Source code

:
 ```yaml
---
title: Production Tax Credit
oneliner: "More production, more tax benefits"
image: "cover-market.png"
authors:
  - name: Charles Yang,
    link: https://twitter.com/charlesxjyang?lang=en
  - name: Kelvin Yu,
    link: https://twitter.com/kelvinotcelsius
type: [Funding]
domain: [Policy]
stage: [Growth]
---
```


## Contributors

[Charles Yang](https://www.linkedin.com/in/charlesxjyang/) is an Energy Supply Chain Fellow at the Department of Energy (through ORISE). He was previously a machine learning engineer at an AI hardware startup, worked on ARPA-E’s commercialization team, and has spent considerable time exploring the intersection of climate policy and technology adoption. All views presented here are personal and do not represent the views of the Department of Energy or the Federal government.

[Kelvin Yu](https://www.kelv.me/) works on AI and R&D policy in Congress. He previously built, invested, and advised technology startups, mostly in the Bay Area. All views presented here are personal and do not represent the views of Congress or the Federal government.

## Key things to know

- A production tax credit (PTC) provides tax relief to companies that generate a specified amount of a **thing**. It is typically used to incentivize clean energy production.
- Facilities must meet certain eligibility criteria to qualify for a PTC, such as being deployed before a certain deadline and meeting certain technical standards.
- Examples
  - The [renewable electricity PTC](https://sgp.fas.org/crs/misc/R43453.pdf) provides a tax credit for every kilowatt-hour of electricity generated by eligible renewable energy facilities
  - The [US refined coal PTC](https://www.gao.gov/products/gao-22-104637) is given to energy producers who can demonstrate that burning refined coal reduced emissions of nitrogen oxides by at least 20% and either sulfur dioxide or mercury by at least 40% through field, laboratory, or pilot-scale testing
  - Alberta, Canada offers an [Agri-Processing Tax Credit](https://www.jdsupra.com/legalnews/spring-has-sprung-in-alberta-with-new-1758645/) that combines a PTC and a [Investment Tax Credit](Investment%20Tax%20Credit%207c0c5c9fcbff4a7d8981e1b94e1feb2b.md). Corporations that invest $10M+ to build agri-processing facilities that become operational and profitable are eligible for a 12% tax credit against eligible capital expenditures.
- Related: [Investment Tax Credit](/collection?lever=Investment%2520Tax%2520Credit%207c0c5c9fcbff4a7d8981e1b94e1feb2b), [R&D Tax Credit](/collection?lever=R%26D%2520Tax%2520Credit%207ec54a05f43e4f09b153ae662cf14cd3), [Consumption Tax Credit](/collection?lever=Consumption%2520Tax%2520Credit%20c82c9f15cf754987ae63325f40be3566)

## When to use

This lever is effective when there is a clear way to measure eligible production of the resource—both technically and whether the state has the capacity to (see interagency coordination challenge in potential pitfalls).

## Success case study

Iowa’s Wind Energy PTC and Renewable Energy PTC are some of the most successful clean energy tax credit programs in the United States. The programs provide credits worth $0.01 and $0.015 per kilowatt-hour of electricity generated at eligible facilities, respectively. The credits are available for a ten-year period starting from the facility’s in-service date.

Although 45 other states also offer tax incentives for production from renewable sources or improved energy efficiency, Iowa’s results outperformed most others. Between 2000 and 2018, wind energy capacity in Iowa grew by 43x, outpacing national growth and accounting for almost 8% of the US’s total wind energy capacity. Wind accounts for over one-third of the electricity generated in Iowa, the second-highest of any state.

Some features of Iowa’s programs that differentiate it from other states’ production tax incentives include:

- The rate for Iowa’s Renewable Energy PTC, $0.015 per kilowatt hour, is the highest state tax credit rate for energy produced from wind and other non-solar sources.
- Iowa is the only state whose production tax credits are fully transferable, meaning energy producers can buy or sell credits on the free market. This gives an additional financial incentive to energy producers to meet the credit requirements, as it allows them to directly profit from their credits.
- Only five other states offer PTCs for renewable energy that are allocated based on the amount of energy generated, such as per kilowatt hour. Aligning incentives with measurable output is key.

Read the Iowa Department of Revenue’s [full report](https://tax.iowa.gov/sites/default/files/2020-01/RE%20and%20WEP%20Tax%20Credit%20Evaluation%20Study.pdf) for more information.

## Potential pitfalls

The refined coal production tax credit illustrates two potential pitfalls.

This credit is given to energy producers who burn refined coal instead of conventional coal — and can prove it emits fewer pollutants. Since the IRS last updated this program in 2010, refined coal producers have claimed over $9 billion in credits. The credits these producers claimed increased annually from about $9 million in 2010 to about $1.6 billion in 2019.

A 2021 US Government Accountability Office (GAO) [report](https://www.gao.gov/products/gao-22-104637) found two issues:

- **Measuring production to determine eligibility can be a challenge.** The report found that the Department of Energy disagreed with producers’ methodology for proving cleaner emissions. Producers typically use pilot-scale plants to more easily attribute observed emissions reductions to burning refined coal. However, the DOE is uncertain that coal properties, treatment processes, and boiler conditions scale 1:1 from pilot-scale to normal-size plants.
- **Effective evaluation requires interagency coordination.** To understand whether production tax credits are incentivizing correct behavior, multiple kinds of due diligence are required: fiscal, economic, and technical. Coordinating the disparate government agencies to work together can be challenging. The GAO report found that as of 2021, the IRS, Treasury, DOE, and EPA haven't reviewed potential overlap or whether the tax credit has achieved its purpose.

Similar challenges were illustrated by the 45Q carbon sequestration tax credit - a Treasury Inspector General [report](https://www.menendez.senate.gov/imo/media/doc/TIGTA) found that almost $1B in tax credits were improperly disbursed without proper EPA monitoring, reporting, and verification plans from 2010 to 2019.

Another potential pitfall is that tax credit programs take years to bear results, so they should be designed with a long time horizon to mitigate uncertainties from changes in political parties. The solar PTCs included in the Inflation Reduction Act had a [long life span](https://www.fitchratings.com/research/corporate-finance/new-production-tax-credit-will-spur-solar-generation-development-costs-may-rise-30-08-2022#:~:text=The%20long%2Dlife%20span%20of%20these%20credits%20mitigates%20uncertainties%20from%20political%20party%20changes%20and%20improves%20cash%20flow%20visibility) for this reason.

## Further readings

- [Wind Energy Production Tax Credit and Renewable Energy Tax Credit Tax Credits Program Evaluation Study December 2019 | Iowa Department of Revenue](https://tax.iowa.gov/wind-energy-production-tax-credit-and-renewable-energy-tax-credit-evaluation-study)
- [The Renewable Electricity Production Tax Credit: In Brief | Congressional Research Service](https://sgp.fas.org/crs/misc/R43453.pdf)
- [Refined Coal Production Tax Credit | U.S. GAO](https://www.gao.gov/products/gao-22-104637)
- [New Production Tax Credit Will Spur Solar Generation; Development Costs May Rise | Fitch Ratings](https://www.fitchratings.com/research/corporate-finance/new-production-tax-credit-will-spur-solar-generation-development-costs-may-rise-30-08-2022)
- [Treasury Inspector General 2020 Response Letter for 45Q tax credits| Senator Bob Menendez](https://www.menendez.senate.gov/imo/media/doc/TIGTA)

§ **EXERCISE DESCRIPTION**
Give back the records above exactly, limited to the lines between the one holding "## When to use" and the one holding "## Success case study", inclusive.

§ **TASK RESPONSE**
## When to use

This lever is effective when there is a clear way to measure eligible production of the resource—both technically and whether the state has the capacity to (see interagency coordination challenge in potential pitfalls).

## Success case study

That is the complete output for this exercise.